September 13, 2018 (1:34 PM)

5 min read


Kuya Herminio Sabayo or commonly known as “Ateneans’ Kuya Taho” serving a spoonful cup of tofu and tapioca pearls, or simply Taho, at the Jacinto gate of Ateneo de Davao University. Photo by Julien Jame Apale

Pouring in the caramelized sugar, taking two spoon fulls of pearl sagos, scooping the soft tofu before layering the caramelized sugar yet again, taking two more spoon fulls of pearl sagos, and finally topping it off with condensed milk just to give it that pang of sweetness, Kuya Herminio Sabayo ardently serves yet another eager customer one of his cups of taho.

Having started serving these childhood reminiscent treat in the year 1998, Kuya Herminio Sabayo still passionately wakes up every day to indulge his customers with his own brand of taho.

His story of serving taho outside the Ateneo de Davao University started one hot afternoon in the year 2001. After having walked around the streets of downtown Davao City, looking for prospects for which he can serve his taho, the young Kuya Herminio had a faithful encounter that marked his title as the Ateneans’ Kuya Taho.

Kuya Herminio remembered resting his aching shoulders as he placed both of his tins of taho ingredients on the ground that day. Then, he began to stretch and wipe his sweat, unaware of how significant his next customer would be.

A man came up to him who gently placed a hand on his shoulder. The man asked, “Tagpila dong?” A bit caught off guard, he stumbled with his words and ended up saying “Ah! Naa’y kinse, baynte ug baynte-singko sir”. To which the man had answered “Kanang baynte daw.”

After having been served, the man had complemented Kuya Herminio for his flavorsome taho and introduced himself as, the now late, Father Rodolfo Malasmas. He smiled at Kuya Herminio and recognized that the young taho vendor had been walking here and there searching for a place to vend his taho.

Fr. Malasmas patted Kuya Herminio on the back, pointed towards Ateneo and said “Tistingi lang diha,basig maka-jackpot ka.”

With a chuckle, Kuya Herminio responded with “Sige sir, pagbalik nako ugma”

At first, Kuya Herminio was nervous about the idea of selling in front of the gates as he might be ignored by the students of a pristine school. He was worried that his simple treat wouldn’t be appealing to the Ateneo community. Still, he tried. The afternoon of the next day, Kuya Herminio started selling his taho where his official spot had been secured, just outside AdDU Jacinto gate.

From 2 o’clock in the afternoon until 6pm in the evening, Kuya Herminio happily awaits for anyone who wish to be served his well-prepared cup of taho. With prices ranging from 15 to 25 pesos, one may enjoy the delicacy. As he continued to sell his brand of taho, he grew to know that many Ateneans love to indulge the child within themselves.

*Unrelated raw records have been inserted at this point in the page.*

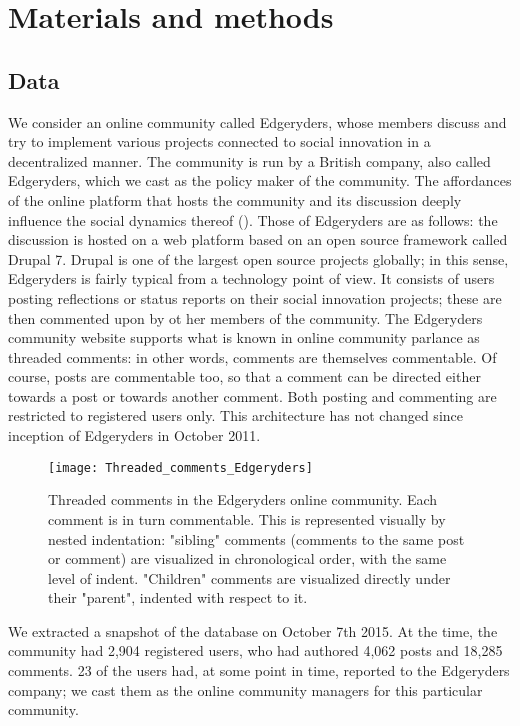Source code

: \section{Materials and methods}

\subsection{Data}

We consider an online community called Edgeryders, whose members discuss and try to implement various projects connected to social innovation in a decentralized manner. The community is run by a British company, also called Edgeryders, which we cast as the policy maker of the community. The affordances of the online platform that hosts the community and its discussion deeply influence the social dynamics thereof (\cite{hodas2014simple}). Those of Edgeryders are as follows: the discussion is hosted on a web platform based on an open source framework called Drupal 7. Drupal is one of the largest open source projects globally; in this sense, Edgeryders is fairly typical from a technology point of view. It consists of users posting reflections or status reports on their social innovation projects; these are then commented upon by ot her members of the community. The Edgeryders community website supports what is known in online community parlance as threaded comments: in other words, comments are themselves commentable. Of course, posts are commentable too, so that a comment can be directed either towards a post or towards another comment. Both posting and commenting are restricted to registered users only. This architecture has not changed since inception of Edgeryders in October 2011.

\begin{figure}
	\texttt{[image: Threaded\_comments\_Edgeryders]}
	\caption{Threaded comments in the Edgeryders online community. Each comment is in turn commentable. This is represented visually by nested indentation: "sibling" comments (comments to the same post or comment) are visualized in chronological order, with the same level of indent. "Children" comments are visualized directly under their "parent", indented with respect to it.}
	\label{fig:threadedComments}
\end{figure}

We extracted a snapshot of the database on October 7th 2015. At the time, the community had 2,904 registered users, who had authored 4,062 posts and 18,285 comments. 23 of the users had, at some point in time, reported to the Edgeryders company; we cast them as the online community managers for this particular community.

Serving his customers cup by cup, Kuya Herminio hopes to support his eldest daughter’s dream of becoming a teacher through this livelihood.

“Dili man madugay ang sturya kay mangutana ra man sila pila o muingon unsa nga size ilang gusto pero naa ra man na sa ngisi nila ug mga salamat nila gud. Perme jud basta Atenista mupalit mupasalamat sa akoa. Mga buotan nga mga estudyante dyud mamalit. Makabati ko og murag worth it nga magsige’g balik-balik diri.” he states.

Catering to the guards, students and even teachers of Ateneo, Kuya Herminio is pleased with the people who purchase his taho. On occasion, he can be seen giving the weary guards of the Ateneo Jacinto gate cups of taho for free just to liven up their spirits and save them from hunger.

One of the guards has only this to say about Kuya Herminio, “Maayo to siya kay perteng but-ana ba unya okay pud kaayo nga kauban labaw na og ulan-ulan kay naa jud mi’y makasturya diri.”

The taho business had been the bread and butter of  Kuya Herminio and his family. As what Kuya Herminio says, “Mao na dyud ni. Sakto ra man pud sa income. Lipay man mi nga pamilya unya wala man problema kung muistorya ta og kwarta”.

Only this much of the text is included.